Some day I’ll get them out of here, my mother, Michael, Alphie, over to New York where Malachy is already working and ready to join the air force so that he won’t be drafted and sent to Korea. I don’t want Alphie to leave school at the age of fourteen like the rest of us. At least he’s at the Christian Brothers and not a National school like Leamy’s, the one we went to. Some day he’ll be able to go to secondary school so that he’ll know Latin and other important things. Now at least he has clothes and shoes and food and he needn’t be ashamed of himself. You can see how sturdy he is, not like Michael, the bag of bones.
We turn and make our way back up O’Connell Street and I know people are admiring me in my GI uniform till some call out, Jesus, is that you, Frankie McCourt? and the whole world knows I’m not a real American GI, that I’m just someone from the back lanes of Limerick all togged out in the American uniform with the corporal’s stripes.
My mother is coming down the street all smiles. The new house will have electricity and gas tomorrow and we can move in. Aunt Aggie sent word she heard I’d arrived and she wants us to come over for tea. She’s waiting for us now.

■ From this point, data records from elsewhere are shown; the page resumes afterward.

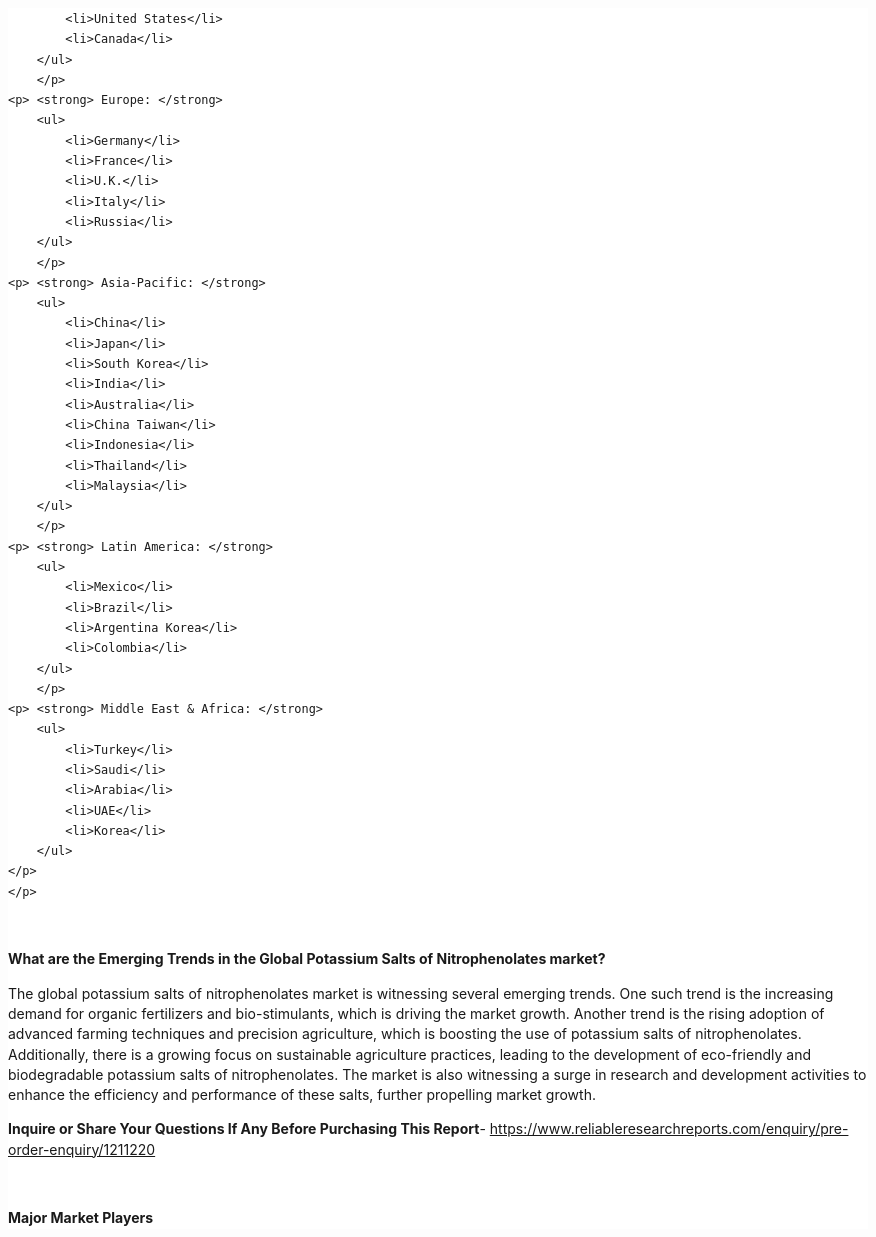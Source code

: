             <li>United States</li>
            <li>Canada</li>
        </ul>
        </p> 
    <p> <strong> Europe: </strong>
        <ul>
            <li>Germany</li>
            <li>France</li>
            <li>U.K.</li>
            <li>Italy</li>
            <li>Russia</li>
        </ul>
        </p> 
    <p> <strong> Asia-Pacific: </strong>
        <ul>
            <li>China</li>
            <li>Japan</li>
            <li>South Korea</li>
            <li>India</li>
            <li>Australia</li>
            <li>China Taiwan</li>
            <li>Indonesia</li>
            <li>Thailand</li>
            <li>Malaysia</li>
        </ul>
        </p> 
    <p> <strong> Latin America: </strong>
        <ul>
            <li>Mexico</li>
            <li>Brazil</li>
            <li>Argentina Korea</li>
            <li>Colombia</li>
        </ul>
        </p> 
    <p> <strong> Middle East & Africa: </strong>
        <ul>
            <li>Turkey</li>
            <li>Saudi</li>
            <li>Arabia</li>
            <li>UAE</li>
            <li>Korea</li>
        </ul>
    </p>
    </p>
<p>&nbsp;</p>
<p><strong>What are the Emerging Trends in the Global Potassium Salts of Nitrophenolates market?</strong></p>
<p><p>The global potassium salts of nitrophenolates market is witnessing several emerging trends. One such trend is the increasing demand for organic fertilizers and bio-stimulants, which is driving the market growth. Another trend is the rising adoption of advanced farming techniques and precision agriculture, which is boosting the use of potassium salts of nitrophenolates. Additionally, there is a growing focus on sustainable agriculture practices, leading to the development of eco-friendly and biodegradable potassium salts of nitrophenolates. The market is also witnessing a surge in research and development activities to enhance the efficiency and performance of these salts, further propelling market growth.</p></p>
<p><strong>Inquire or Share Your Questions If Any Before Purchasing This Report</strong>- <a href="https://www.reliableresearchreports.com/enquiry/pre-order-enquiry/1211220">https://www.reliableresearchreports.com/enquiry/pre-order-enquiry/1211220</a></p>
<p>&nbsp;</p>
<p><strong>Major Market Players</strong></p>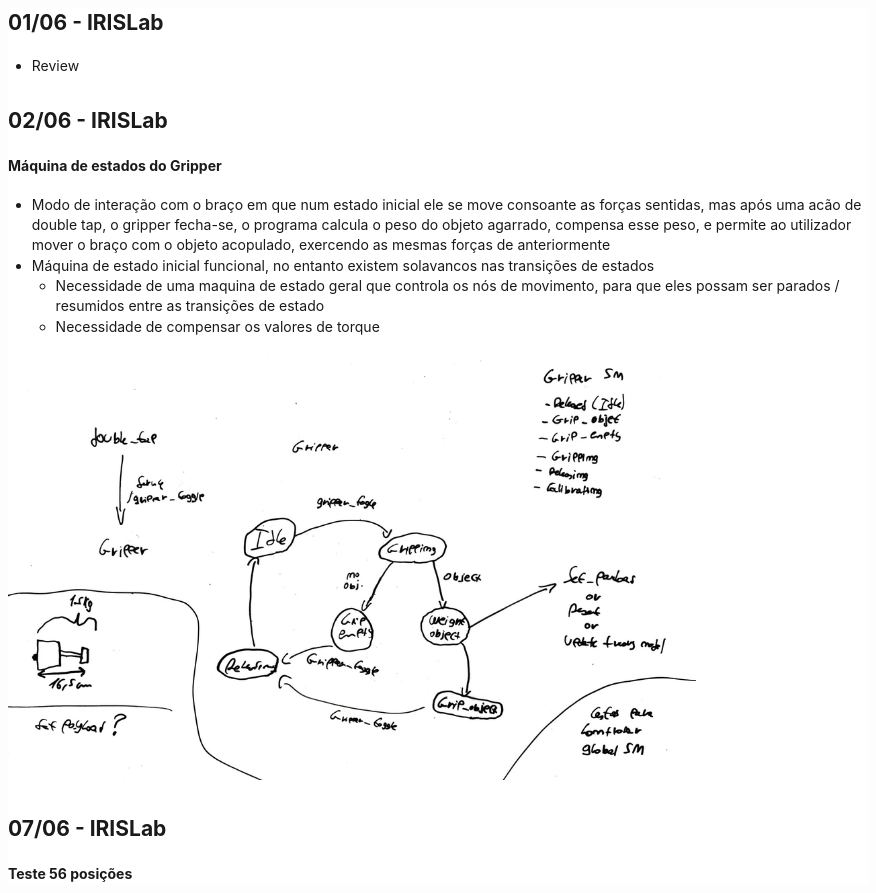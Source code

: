 ## 01/06 - IRISLab

- Review

## 02/06 - IRISLab

#### Máquina de estados do Gripper

- Modo de interação com o braço em que num estado inicial ele se move consoante as forças sentidas, mas após uma acão de double tap, o gripper fecha-se, o programa calcula o peso do objeto agarrado, compensa esse peso, e permite ao utilizador mover o braço com o objeto acopulado, exercendo as mesmas forças de anteriormente
- Máquina de estado inicial funcional, no entanto existem solavancos nas transições de estados
  - Necessidade de uma maquina de estado geral que controla os nós de movimento, para que eles possam ser parados / resumidos entre as transições de estado
  - Necessidade de compensar os valores de torque

<img src="logbook/3.jpg" width=80%>

## 07/06 - IRISLab

#### Teste 56 posições
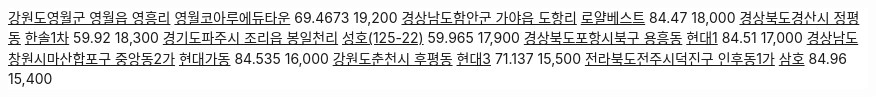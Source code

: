   <tr>
    <td><a href="/apt/강원도영월군영월읍 영흥리">강원도영월군 영월읍 영흥리</a></td>
    <td style="font-weight: bold;"><a href="/apt/강원도영월군영월읍 영흥리영월코아루에듀타운">영월코아루에듀타운</a></td>
    <td>69.4673</td>
    <td>19,200</td>
  </tr>

  <tr>
    <td><a href="/apt/경상남도함안군가야읍 도항리">경상남도함안군 가야읍 도항리</a></td>
    <td style="font-weight: bold;"><a href="/apt/경상남도함안군가야읍 도항리로얄베스트">로얄베스트</a></td>
    <td>84.47</td>
    <td>18,000</td>
  </tr>

  <tr>
    <td><a href="/apt/경상북도경산시정평동">경상북도경산시 정평동</a></td>
    <td style="font-weight: bold;"><a href="/apt/경상북도경산시정평동한솔1차">한솔1차</a></td>
    <td>59.92</td>
    <td>18,300</td>
  </tr>

  <tr>
    <td><a href="/apt/경기도파주시조리읍 봉일천리">경기도파주시 조리읍 봉일천리</a></td>
    <td style="font-weight: bold;"><a href="/apt/경기도파주시조리읍 봉일천리성호(125-22)">성호(125-22)</a></td>
    <td>59.965</td>
    <td>17,900</td>
  </tr>

  <tr>
    <td><a href="/apt/경상북도포항시북구용흥동">경상북도포항시북구 용흥동</a></td>
    <td style="font-weight: bold;"><a href="/apt/경상북도포항시북구용흥동현대1">현대1</a></td>
    <td>84.51</td>
    <td>17,000</td>
  </tr>

  <tr>
    <td><a href="/apt/경상남도창원시마산합포구중앙동2가">경상남도창원시마산합포구 중앙동2가</a></td>
    <td style="font-weight: bold;"><a href="/apt/경상남도창원시마산합포구중앙동2가현대가동">현대가동</a></td>
    <td>84.535</td>
    <td>16,000</td>
  </tr>

  <tr>
    <td><a href="/apt/강원도춘천시후평동">강원도춘천시 후평동</a></td>
    <td style="font-weight: bold;"><a href="/apt/강원도춘천시후평동현대3">현대3</a></td>
    <td>71.137</td>
    <td>15,500</td>
  </tr>

  <tr>
    <td><a href="/apt/전라북도전주시덕진구인후동1가">전라북도전주시덕진구 인후동1가</a></td>
    <td style="font-weight: bold;"><a href="/apt/전라북도전주시덕진구인후동1가삼호">삼호</a></td>
    <td>84.96</td>
    <td>15,400</td>
  </tr>
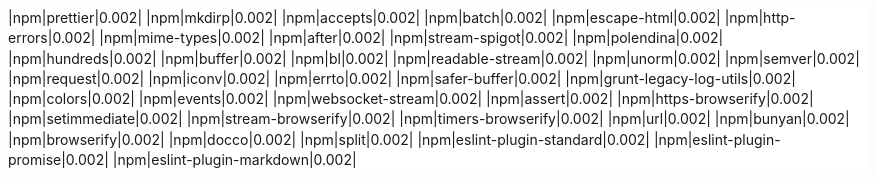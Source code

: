 |npm|prettier|0.002|
|npm|mkdirp|0.002|
|npm|accepts|0.002|
|npm|batch|0.002|
|npm|escape-html|0.002|
|npm|http-errors|0.002|
|npm|mime-types|0.002|
|npm|after|0.002|
|npm|stream-spigot|0.002|
|npm|polendina|0.002|
|npm|hundreds|0.002|
|npm|buffer|0.002|
|npm|bl|0.002|
|npm|readable-stream|0.002|
|npm|unorm|0.002|
|npm|semver|0.002|
|npm|request|0.002|
|npm|iconv|0.002|
|npm|errto|0.002|
|npm|safer-buffer|0.002|
|npm|grunt-legacy-log-utils|0.002|
|npm|colors|0.002|
|npm|events|0.002|
|npm|websocket-stream|0.002|
|npm|assert|0.002|
|npm|https-browserify|0.002|
|npm|setimmediate|0.002|
|npm|stream-browserify|0.002|
|npm|timers-browserify|0.002|
|npm|url|0.002|
|npm|bunyan|0.002|
|npm|browserify|0.002|
|npm|docco|0.002|
|npm|split|0.002|
|npm|eslint-plugin-standard|0.002|
|npm|eslint-plugin-promise|0.002|
|npm|eslint-plugin-markdown|0.002|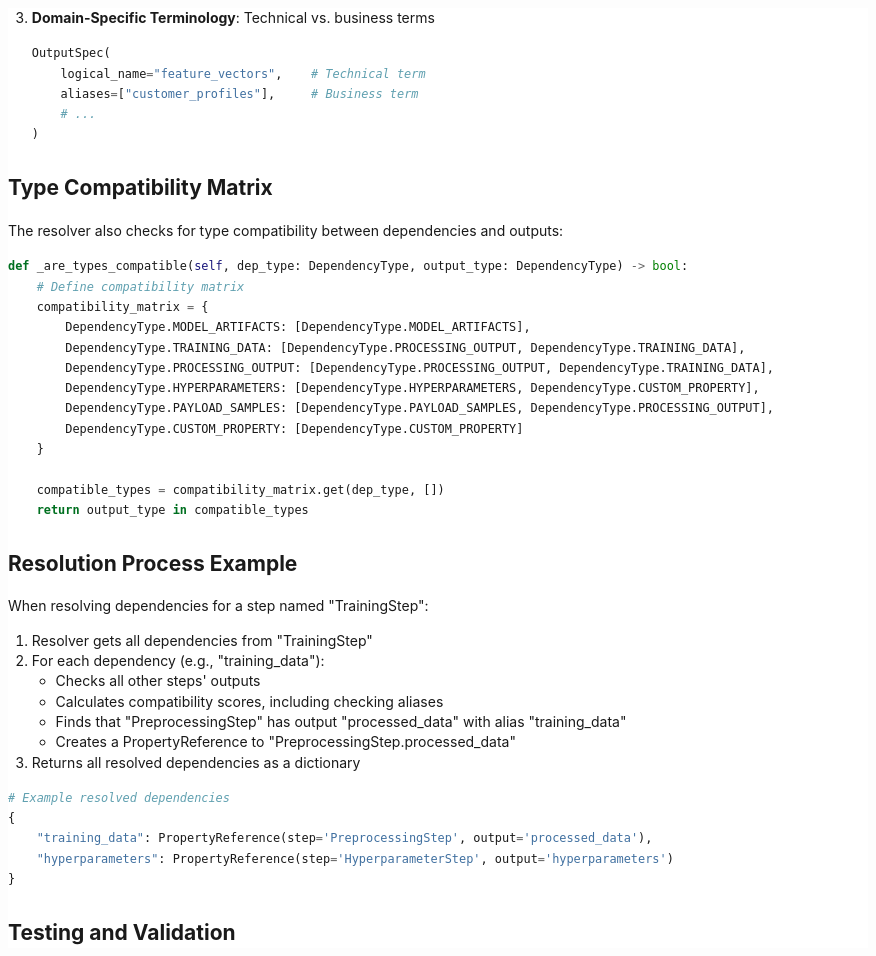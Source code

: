 3. **Domain-Specific Terminology**: Technical vs. business terms
   ```python
   OutputSpec(
       logical_name="feature_vectors",    # Technical term
       aliases=["customer_profiles"],     # Business term
       # ...
   )
   ```

## Type Compatibility Matrix

The resolver also checks for type compatibility between dependencies and outputs:

```python
def _are_types_compatible(self, dep_type: DependencyType, output_type: DependencyType) -> bool:
    # Define compatibility matrix
    compatibility_matrix = {
        DependencyType.MODEL_ARTIFACTS: [DependencyType.MODEL_ARTIFACTS],
        DependencyType.TRAINING_DATA: [DependencyType.PROCESSING_OUTPUT, DependencyType.TRAINING_DATA],
        DependencyType.PROCESSING_OUTPUT: [DependencyType.PROCESSING_OUTPUT, DependencyType.TRAINING_DATA],
        DependencyType.HYPERPARAMETERS: [DependencyType.HYPERPARAMETERS, DependencyType.CUSTOM_PROPERTY],
        DependencyType.PAYLOAD_SAMPLES: [DependencyType.PAYLOAD_SAMPLES, DependencyType.PROCESSING_OUTPUT],
        DependencyType.CUSTOM_PROPERTY: [DependencyType.CUSTOM_PROPERTY]
    }
    
    compatible_types = compatibility_matrix.get(dep_type, [])
    return output_type in compatible_types
```

## Resolution Process Example

When resolving dependencies for a step named "TrainingStep":

1. Resolver gets all dependencies from "TrainingStep"
2. For each dependency (e.g., "training_data"):
   - Checks all other steps' outputs
   - Calculates compatibility scores, including checking aliases
   - Finds that "PreprocessingStep" has output "processed_data" with alias "training_data"
   - Creates a PropertyReference to "PreprocessingStep.processed_data"
3. Returns all resolved dependencies as a dictionary

```python
# Example resolved dependencies
{
    "training_data": PropertyReference(step='PreprocessingStep', output='processed_data'),
    "hyperparameters": PropertyReference(step='HyperparameterStep', output='hyperparameters')
}
```

## Testing and Validation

Aunt Aggie is all smiles, too. It’s not like the old days when there was nothing in her face but bitterness over not having children of her own and even if there was bitterness she was the one who made sure I had decent clothes for my first job. I think she’s impressed with my uniform and my corporal’s stripes the way she keeps asking if I’d like more tea, more ham, more cheese. She’s not that generous with Michael and Alphie and you can see it’s up to my mother to make sure they have enough. They’re too shy to ask for more or they’re afraid. They know she has a fierce temper from not having children of her own.